Deploying Machine Learning Models on Node.js

Ando Saabas, Senior Data Scientist at Bolt

Published in

Bolt Labs

5 min readOct 19, 2018

At Taxify, we connect more than 15 million customers with over 500 thousand drivers, which translates to millions of rides every week. Doing this with an engineering team of ~70 people means that we need to keep our technology stack as lean and streamlined as possible.

Our backend technology stack is based on microservices and built on top of Node.js. A great benefit of this unified approach is that almost all of our excellent tooling and infrastructure — for testing, deployment, and monitoring — can be seamlessly shared and reused between different teams and services.

At the same time, we utilize machine learning throughout our products, for example for driver’s arrival time estimation, dispatching, pricing, and pickup/dropoff suggestions. Most data science and ML tools are built on Python or R stacks. We are no different — in our team, data analysis and model building is done mainly using Python and Jupyter notebooks. However, if we were to deploy the mission critical models in Python environment, it would mean that a lot of tooling that already exists for us in Node.js would have to be recreated and maintained for the new services.

To avoid the overhead of supporting multiple sets of tooling, we have taken the approach to deploy machine learning models as Javascript libraries in Node.js. So while all the actual data science and model training is done in Python, the final models are automatically translated to Javascript and deployed as standard Node.js libraries.

In the next sections, we’ll go through how we have achieved the automatic model translation and deployment.

Translating ML models to Javascript

There is a wide range of ML models that one can utilize depending on the problem at hand. For some types of models, translation to Javascript is straightforward. For example linear and logistic regression models can trivially be translated into Javascript functions. For neural network models, Tensorflow has Javascript and Node.js support.

Among the most successful and widely used machine learning libraries are XGBoost and LightGBM (as witnessed by the number of Kaggle competition wins achieved using them) which implement gradient boosted models. We use gradient boosted models extensively at Taxify; unfortunately, these libraries do not have built-in support for Javascript.

Translating Gradient Boosted Trees

At their core, gradient boosted (tree) models are sets of decision trees, applied sequentially to input data. A decision tree in turn can be thought of as a nested if-then-else statement. This means that the internal data structure underlying a learned gradient boosted decision tree model can be translated into code as if-then-else statements.

In the following table, we have an example of a data structure specifying a decision tree in LightGBM: its features, corresponding thresholds, indices of node children and finally the leaf values.

A straightforward translation of the structure into valid Javascript would be the following, assuming that “data” is an array of input feature values:

Thus, as the final outcome of the translation, we have a Javascript function that takes as input a feature vector, passes it through the set of if-then-else statements, and returns the final result as the model output.

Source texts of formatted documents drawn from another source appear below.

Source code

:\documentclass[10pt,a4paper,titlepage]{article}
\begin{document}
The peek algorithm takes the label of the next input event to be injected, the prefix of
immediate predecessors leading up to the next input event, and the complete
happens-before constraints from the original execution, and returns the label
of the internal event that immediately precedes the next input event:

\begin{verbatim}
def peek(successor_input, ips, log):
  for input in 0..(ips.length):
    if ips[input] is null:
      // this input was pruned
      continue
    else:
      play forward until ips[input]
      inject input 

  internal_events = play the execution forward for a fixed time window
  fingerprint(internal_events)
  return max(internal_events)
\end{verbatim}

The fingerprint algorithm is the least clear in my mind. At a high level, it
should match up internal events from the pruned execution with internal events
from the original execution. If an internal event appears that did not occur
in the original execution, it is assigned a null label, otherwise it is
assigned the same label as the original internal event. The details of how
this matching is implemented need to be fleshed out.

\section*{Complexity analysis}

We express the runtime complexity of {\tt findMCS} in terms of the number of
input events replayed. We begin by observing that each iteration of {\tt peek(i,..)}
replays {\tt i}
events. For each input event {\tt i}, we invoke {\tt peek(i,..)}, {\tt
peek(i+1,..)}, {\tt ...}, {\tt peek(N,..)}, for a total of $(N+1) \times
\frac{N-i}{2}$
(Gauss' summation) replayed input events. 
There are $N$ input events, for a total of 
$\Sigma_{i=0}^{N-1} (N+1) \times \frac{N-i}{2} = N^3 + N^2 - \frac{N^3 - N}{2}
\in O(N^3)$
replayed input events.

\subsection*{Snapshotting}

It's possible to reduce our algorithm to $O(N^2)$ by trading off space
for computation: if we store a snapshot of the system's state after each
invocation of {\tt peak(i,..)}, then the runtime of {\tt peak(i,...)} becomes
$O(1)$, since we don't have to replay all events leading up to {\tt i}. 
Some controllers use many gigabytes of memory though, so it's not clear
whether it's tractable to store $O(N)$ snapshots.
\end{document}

For helping with this type of model-to-code translation, we utilize the excellent Treelite library. While it does not support Javascript directly (it supports generation of C and Java code), we use it as backend for our Javascript translator.

Automation and testing

Translating models into Javascript is a fully automatic process. In addition, we automatically create tests to check the validity of the translation. After translating the models, we generate predictions from both the original model and translated Javascript code using hold out data. We then check if all predictions in the original and translated models match, to catch any potential errors that could arise, for example from differing floating point accuracy. If the tests pass, the generated models can be pushed to the model repository using npm.

Performance

Translation can easily handle very large models with thousands of trees. Generated code has in general excellent performance, thanks to the V8 optimizing just-in-time compiler that underlies Node.js. In our experience, in terms of speed, the generated code matches or exceeds calling the GBT library function directly.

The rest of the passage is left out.